* [Problem requirements]: Reproduce verbatim only the lines from the one containing "- 通过call() 和 apply()" through the last line below, both included.

* [Dataset entries]:
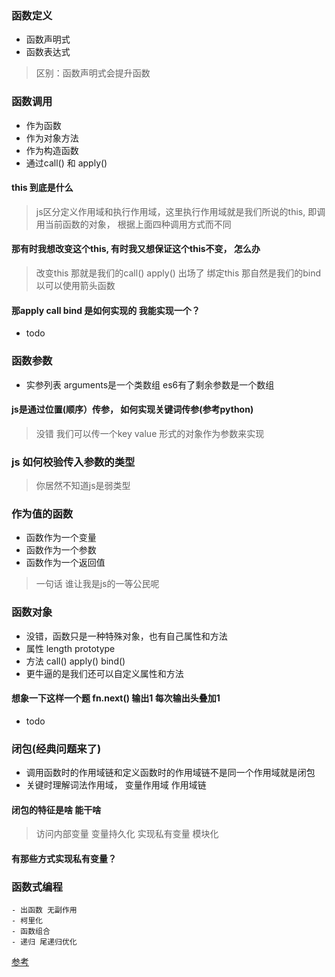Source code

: 
### 函数定义
 - 函数声明式
 - 函数表达式
 
 > 区别：函数声明式会提升函数
 
### 函数调用
 - 作为函数
 - 作为对象方法
 - 作为构造函数
 - 通过call() 和 apply()
 
 #### this 到底是什么
 > js区分定义作用域和执行作用域，这里执行作用域就是我们所说的this, 即调用当前函数的对象， 根据上面四种调用方式而不同
 
 #### 那有时我想改变这个this, 有时我又想保证这个this不变， 怎么办
 > 改变this  那就是我们的call() apply() 出场了
 > 绑定this  那自然是我们的bind  以可以使用箭头函数
 
 #### 那apply call bind 是如何实现的 我能实现一个？
 - todo
 
 ### 函数参数
  - 实参列表 arguments是一个类数组  es6有了剩余参数是一个数组
  
  #### js是通过位置(顺序）传参， 如何实现关键词传参(参考python)
  > 没错 我们可以传一个key value 形式的对象作为参数来实现
  
  ### js 如何校验传入参数的类型
  > 你居然不知道js是弱类型
  
  ### 作为值的函数
   - 函数作为一个变量
   - 函数作为一个参数
   - 函数作为一个返回值
   
   > 一句话 谁让我是js的一等公民呢
   
  ### 函数对象
  - 没错，函数只是一种特殊对象，也有自己属性和方法
  - 属性  length  prototype
  - 方法 call() apply() bind()
  - 更牛逼的是我们还可以自定义属性和方法
  
  #### 想象一下这样一个题  fn.next() 输出1  每次输出头叠加1 
  - todo
 
 
  ### 闭包(经典问题来了)
  -  调用函数时的作用域链和定义函数时的作用域链不是同一个作用域就是闭包
  - 关键时理解词法作用域， 变量作用域  作用域链
  
  #### 闭包的特征是啥  能干啥
   > 访问内部变量  变量持久化
   > 实现私有变量  模块化
   
  #### 有那些方式实现私有变量？
   
  ### 函数式编程
    - 出函数 无副作用
    - 柯里化
    - 函数组合
    - 递归 尾递归优化
    
   [参考](https://llh911001.gitbooks.io/mostly-adequate-guide-chinese/content/)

* [Result for this task]:
 - 通过call() 和 apply()
 
 #### this 到底是什么
 > js区分定义作用域和执行作用域，这里执行作用域就是我们所说的this, 即调用当前函数的对象， 根据上面四种调用方式而不同
 
 #### 那有时我想改变这个this, 有时我又想保证这个this不变， 怎么办
 > 改变this  那就是我们的call() apply() 出场了
 > 绑定this  那自然是我们的bind  以可以使用箭头函数
 
 #### 那apply call bind 是如何实现的 我能实现一个？
 - todo
 
 ### 函数参数
  - 实参列表 arguments是一个类数组  es6有了剩余参数是一个数组
  
  #### js是通过位置(顺序）传参， 如何实现关键词传参(参考python)
  > 没错 我们可以传一个key value 形式的对象作为参数来实现
  
  ### js 如何校验传入参数的类型
  > 你居然不知道js是弱类型
  
  ### 作为值的函数
   - 函数作为一个变量
   - 函数作为一个参数
   - 函数作为一个返回值
   
   > 一句话 谁让我是js的一等公民呢
   
  ### 函数对象
  - 没错，函数只是一种特殊对象，也有自己属性和方法
  - 属性  length  prototype
  - 方法 call() apply() bind()
  - 更牛逼的是我们还可以自定义属性和方法
  
  #### 想象一下这样一个题  fn.next() 输出1  每次输出头叠加1 
  - todo
 
 
  ### 闭包(经典问题来了)
  -  调用函数时的作用域链和定义函数时的作用域链不是同一个作用域就是闭包
  - 关键时理解词法作用域， 变量作用域  作用域链
  
  #### 闭包的特征是啥  能干啥
   > 访问内部变量  变量持久化
   > 实现私有变量  模块化
   
  #### 有那些方式实现私有变量？
   
  ### 函数式编程
    - 出函数 无副作用
    - 柯里化
    - 函数组合
    - 递归 尾递归优化
    
   [参考](https://llh911001.gitbooks.io/mostly-adequate-guide-chinese/content/)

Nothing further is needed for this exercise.